Rozoscy radni udzielili absolutorium swemu wójtowi, ale nie zgodzili się na jego posunięcia kadrowe. Józef Zapert chciał odwołać Skarbnik Gminy Danutę Pszczółkowską ze względu na brak wymaganego do zajmowania tego stanowiska wykształcenia.

Imponujący bilans

Proinwestycyjny rok

Podczas sesji w dniu 20 kwietnia rozoscy radni podsumowali ubiegłoroczne dochody i wydatki gminy. Te pierwsze nieznacznie przekroczyły 11 mln zł, z czego aż 9,3 mln zł stanowiły subwencje i dotacje. Wydatki zamknęły się kwotą 13,6 mln zł. Pod względem wykonanych inwestycji i remontów ubiegły rok był imponujący. Na te zadania przeznaczono aż 4,4 mln zł, czyli 32,5% wszystkich wydatków. Największą inwestycją, która kosztowała 2,2 mln zł była budowa wodociągu (34,2 km) oraz modernizacja stacji wodociągowej w Rozogach. Na budowę drogi Rozogi-Zawojki-Klon wydano 1 mln zł. Sporo, bo 404 tys zł kosztowała termomodernizacja szkoły podstawowej w Rozogach, z kolei ocieplenie budynku Urzędu Gminy pochłonęło 366 tys. zł.

Polityka proinwestycyjna, przy słabych dochodach własnych powoduje, że gmina musi sięgać po kredyty. Chociaż w ub.r. udało się spłacić ponad 1 mln zł zaciągniętych pożyczek i kredytów, to zadłużenie gminy wynosi 3,2 mln zł (29% dochodów).

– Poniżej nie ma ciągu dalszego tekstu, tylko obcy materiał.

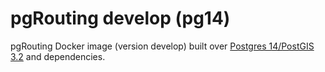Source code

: # pgRouting develop (pg14)

pgRouting Docker image (version develop) built over [Postgres 14/PostGIS 3.2](https://hub.docker.com/r/postgis/postgis/tags?page=1&name=14-3.2) and dependencies.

Wójt mimo wszystko jest zadowolony.

- To był dobry rok i kolejny sukces naszego samorządu - komentował realizację ubiegłorocznego budżetu Józef Zapert. Jego zdanie podzielili radni, którzy niemal jednogłośnie udzielili mu absolutorium. Od głosu wstrzymała się tylko jedna osoba.

Skarbnik zostaje

Rozoscy radni udzielili absolutorium swemu wójtowi, ale nie zgodzili się na jego posunięcia kadrowe. Józef Zapert chciał odwołać Skarbnik Gminy Danutę Pszczółkowską ze względu na brak wymaganego do zajmowania tego stanowiska wykształcenia.

Swoją decyzję tłumaczył wejściem w życie z dniem 1 stycznia br. zmian w ustawie o finansach publicznych, wymagających odpowiedniego wykształcenia u głównych księgowych sektora publicznego. Danuta Pszczółkowska, która od 27 lat jest pracownikiem Urzędu Gminy w Rozogach, a od 14 Skarbnikiem Gminy, ukończyła tylko liceum ekonomiczne o kierunku ekonomia i organizacja przedsiębiorstw.

- To za mało. Sama ponad 20-letnia praktyka w księgowości budżetowej nie daje odpowiednich kwalifikacji, przepisy nie zawierają żadnych rozwiązań preferencyjnych dla osób o długim stażu pracy - uzasadniał wójt i jako dowód przedstawił opinię radcy prawnego urzędu oraz Regionalnej Izby Obrachunkowej.

Skarbnik Pszczółkowska powołała się z kolei na imienną opinię z ministerstwa finansów, która stwierdza, że na razie może pełnić funkcję skarbnika.

- Studiuję marketing i zarządzanie w Wyższej Szkole Ekonomicznej w Ostrołęce. Jestem na drugim roku, za rok zdobędę licencjat - zapowiadała później w rozmowie z "Kurkiem" skarbnik. W obronę wzięli ją radni. Powołując się na jej dotychczasowe wyniki w pracy, nie przyjęli wniosku wójta. Przeciw było aż 12 z nich, trzech wstrzymało się od głosu.

Usatysfakcjonowana tym wynikiem skarbnik podziękowała radnym za wyrozumiałość i wsparcie.